ヤクザの家族が直面する壁…潔癖主義の社会で「ここまで追い込まれるなんて」
千葉県某市の市営団地に暮らす智恵美さん(仮名・36歳)は、二人の子供を育てるシングルマザー。昼はコンビニで、子が寝静まってからは倉庫内作業のアルバイトをしてどうにか食いつないでいるが、約1年前までは、都内の高級賃貸マンションで夫と4人、何不自由無く生活していたのだという。その“転落”の原因とは何か。
「暴力団員の夫・A(45歳)とは二十代の半ばで知り合いました。夫は私が働いていた貴金属店の常連客で、数年の交際を経て結婚しました」
毎週のように店を訪れては、数十万円の時計やネックレスといった貴金属を購入していくA氏に興味を持った智恵美さんだったが、アプローチはA氏からだった。
「いきなり『ご飯どう?』って誘われて……。“遊び”だろうって軽い気持ちで応じたのですが、車屋や飲食店などを経営する“実業家”だったことも判り、交際はすぐに始まりました。“暴力団員”だって打ち明けられたのはそれから3か月後くらい。刺青があったり、泊まりが多いことを問いただすと、『実は……』という感じで話してくれて」
A氏が暴力団員だと判明してからも、二人の付き合い方は何ひとつ変わらず、優しいAさんにのめり込んでいったのは智恵美さんの方だった。『俺はヤクザだからお前に迷惑がかかる』『俺はヤクザだから一緒にならない方がいい』、そういったことを言われる度に、むしろA氏のことが愛おしくなっていったと回想する。そして智恵美さんはついに、A氏との結婚を決めた。

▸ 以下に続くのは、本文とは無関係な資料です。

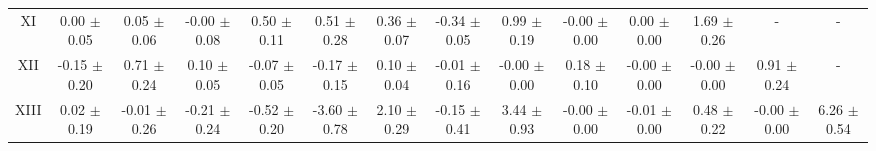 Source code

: \begin{table}[H]
{\begin{tabular}{cccccccccccccc}
        XI & 0.00 $\pm$ 0.05 & 0.05 $\pm$ 0.06 & -0.00 $\pm$ 0.08 & 0.50 $\pm$ 0.11 & 0.51 $\pm$ 0.28 & 0.36 $\pm$ 0.07 & -0.34 $\pm$ 0.05 & 0.99 $\pm$ 0.19 & -0.00 $\pm$ 0.00 & 0.00 $\pm$ 0.00 & 1.69 $\pm$ 0.26 & - & -\\
        XII & -0.15 $\pm$ 0.20 & 0.71 $\pm$ 0.24 & 0.10 $\pm$ 0.05 & -0.07 $\pm$ 0.05 & -0.17 $\pm$ 0.15 & 0.10 $\pm$ 0.04 & -0.01 $\pm$ 0.16 & -0.00 $\pm$ 0.00 & 0.18 $\pm$ 0.10 & -0.00 $\pm$ 0.00 & -0.00 $\pm$ 0.00 & 0.91 $\pm$ 0.24 & -\\
        XIII & 0.02 $\pm$ 0.19 & -0.01 $\pm$ 0.26 & -0.21 $\pm$ 0.24 & -0.52 $\pm$ 0.20 & -3.60 $\pm$ 0.78 & 2.10 $\pm$ 0.29 & -0.15 $\pm$ 0.41 & 3.44 $\pm$ 0.93 & -0.00 $\pm$ 0.00 & -0.01 $\pm$ 0.00 & 0.48 $\pm$ 0.22 & -0.00 $\pm$ 0.00 & 6.26 $\pm$ 0.54\\
    \hline\hline
    \end{tabular}}
\end{table}

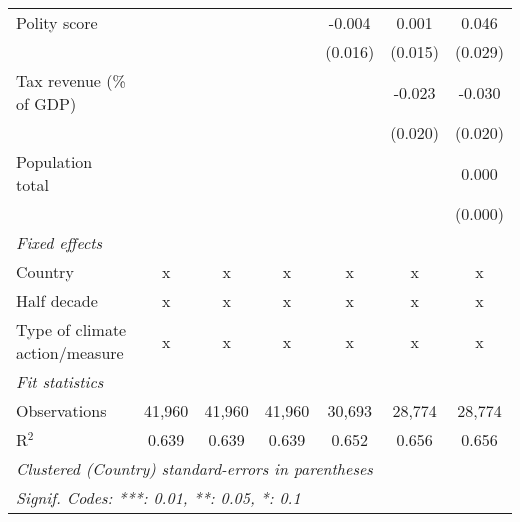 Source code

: \begin{tabular}{lcccccc}
   Polity score                                                          &         &                &                & -0.004         & 0.001          & 0.046\\   
                                                                         &         &                &                & (0.016)        & (0.015)        & (0.029)\\   
   Tax revenue (\% of GDP)                                               &         &                &                &                & -0.023         & -0.030\\   
                                                                         &         &                &                &                & (0.020)        & (0.020)\\   
   Population total                                                      &         &                &                &                &                & 0.000\\   
                                                                         &         &                &                &                &                & (0.000)\\   
   \emph{Fixed effects}\\
   Country                                                               & x       & x              & x              & x              & x              & x\\  
   Half decade                                                           & x       & x              & x              & x              & x              & x\\  
   Type of climate action/measure                                        & x       & x              & x              & x              & x              & x\\  
   \midrule \emph{Fit statistics}\\
   Observations                                                          & 41,960  & 41,960         & 41,960         & 30,693         & 28,774         & 28,774\\  
   R$^2$                                                                 & 0.639   & 0.639          & 0.639          & 0.652          & 0.656          & 0.656\\  
   \midrule
   \multicolumn{7}{l}{\emph{Clustered (Country) standard-errors in parentheses}}\\
   \multicolumn{7}{l}{\emph{Signif. Codes: ***: 0.01, **: 0.05, *: 0.1}}\\
\end{tabular}
\par\endgroup


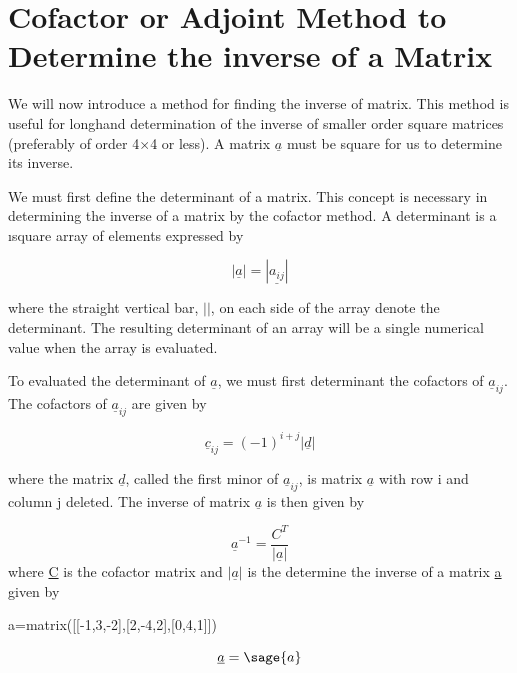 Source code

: \documentclass[12pt]{report}
\begin{document}
\section{Cofactor or Adjoint Method to Determine the inverse of a Matrix}

We will now introduce a method for finding the inverse of matrix. This
method is useful for longhand determination of the inverse of smaller
order square matrices (preferably of order 4$\times$4 or less). A
matrix $\underline{a}$ must be square for us to determine its inverse.


We must first define the determinant of a matrix. This concept is
necessary in determining the inverse of a matrix by the cofactor
method. A determinant is a \i{square array of elements expressed by}

\begin{equation}
	|\underline {a}| = |\underline{a_{ij}}|
\end{equation}

where the straight vertical bar, $| |$, on each side of the array denote
the determinant. The resulting determinant of an array will be a
single numerical value when the array is evaluated.

To evaluated the determinant of
$\underline{a}$, we must first determinant the
cofactors of $\underline{a}_{ij}$.
The cofactors of $\underline{a}_{ij}$ are given by

\begin{equation}
	\underline{c}_{ij}=(-1)^{i+j} |\underline{d}|
\end{equation}

where the matrix $\underline{d}$, called the first minor of
 $\underline{a}_{ij}$, is matrix $\underline{a}$ with row 
i and column j deleted. The inverse of matrix
$\underline{a}$ is then given by

\begin{equation}
	\underline{a}^{-1}=\frac{C^{T}}{|\underline{a}|}
	\label{eq:cofinverse}
\end{equation}
where \underline{C} is the cofactor matrix and $|\underline{a}|$ is the determine the inverse of a matrix \underline{a} given by 
\begin{sagesilent}
	a=matrix([[-1,3,-2],[2,-4,2],[0,4,1]])
\end{sagesilent}

\begin{equation}
	\underline{a} = \sage{a} 
\end{equation}
\end{document}
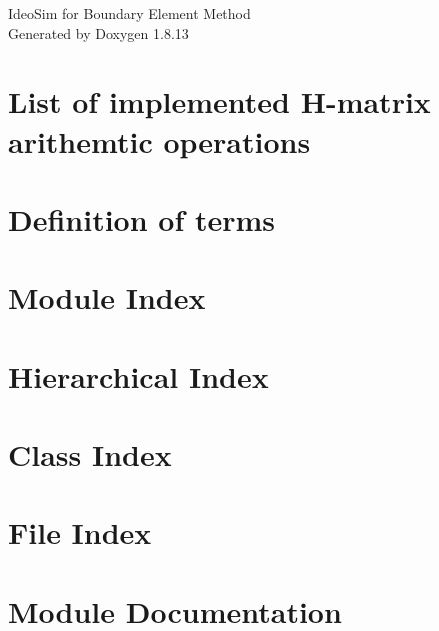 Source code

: \documentclass[twoside]{book}
\newcommand{\+}{\discretionary{\mbox{\scriptsize$\hookleftarrow$}}{}{}}
\newcommand{\clearemptydoublepage}{%
  \newpage{\pagestyle{empty}\cleardoublepage}%
}
\begin{document}
\hypersetup{pageanchor=false,
             bookmarksnumbered=true,
             pdfencoding=unicode
            }
\begin{titlepage}
\vspace*{7cm}
\begin{center}%
{\Large IdeoSim for Boundary Element Method}\\
\vspace*{1cm}
{\large Generated by Doxygen 1.8.13}\\
\end{center}
\end{titlepage}
\clearemptydoublepage
{}
\tableofcontents
\clearemptydoublepage
{}
\hypersetup{pageanchor=true}

\chapter{List of implemented H-\/matrix arithemtic operations}
\label{md_hackbusch-h-matrix-implementation}

\chapter{Definition of terms}
\label{md_term-definitions}

\chapter{Module Index}

\chapter{Hierarchical Index}

\chapter{Class Index}

\chapter{File Index}

\chapter{Module Documentation}








\end{document}
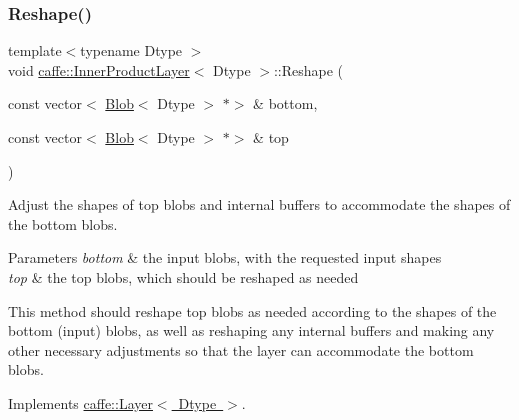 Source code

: \subsubsection{\texorpdfstring{Reshape()}{Reshape()}\hspace{0.1cm}{\footnotesize\ttfamily [1/2]}}
{\footnotesize\ttfamily template$<$typename Dtype $>$ \\
void \mbox{\hyperlink{classcaffe_1_1_inner_product_layer}{caffe\+::\+Inner\+Product\+Layer}}$<$ Dtype $>$\+::Reshape (\begin{DoxyParamCaption}\item[{const vector$<$ \mbox{\hyperlink{classcaffe_1_1_blob}{Blob}}$<$ Dtype $>$ $\ast$$>$ \&}]{bottom,  }\item[{const vector$<$ \mbox{\hyperlink{classcaffe_1_1_blob}{Blob}}$<$ Dtype $>$ $\ast$$>$ \&}]{top }\end{DoxyParamCaption})\hspace{0.3cm}{\ttfamily [virtual]}}



Adjust the shapes of top blobs and internal buffers to accommodate the shapes of the bottom blobs. 


\begin{DoxyParams}{Parameters}
{\em bottom} & the input blobs, with the requested input shapes \\
\hline
{\em top} & the top blobs, which should be reshaped as needed\\
\hline
\end{DoxyParams}
This method should reshape top blobs as needed according to the shapes of the bottom (input) blobs, as well as reshaping any internal buffers and making any other necessary adjustments so that the layer can accommodate the bottom blobs. 

Implements \mbox{\hyperlink{classcaffe_1_1_layer_a7fe981e8af8d93d587acf2a952be563d}{caffe\+::\+Layer$<$ Dtype $>$}}.

\mbox{\label{classcaffe_1_1_inner_product_layer_a12915397170ea81ccc0bce177897d4ba}}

「両親は当然猛反対でしたが、ほとんど駆け落ち同然で無理矢理に結婚しました。式は挙げておらず、二人で婚姻届を出した以外には、ごく身近な友人を呼んでパーティーをしたくらい。あの時、私には“極道の妻”になるなんて認識は1ミリもなかったんです」
それもそのはず。A氏は日中は事業を営み、夜や休日にだけ組事務所で“当番”する程度で、事業が成功してからは暴力団員としての側面は年々薄れつつあった。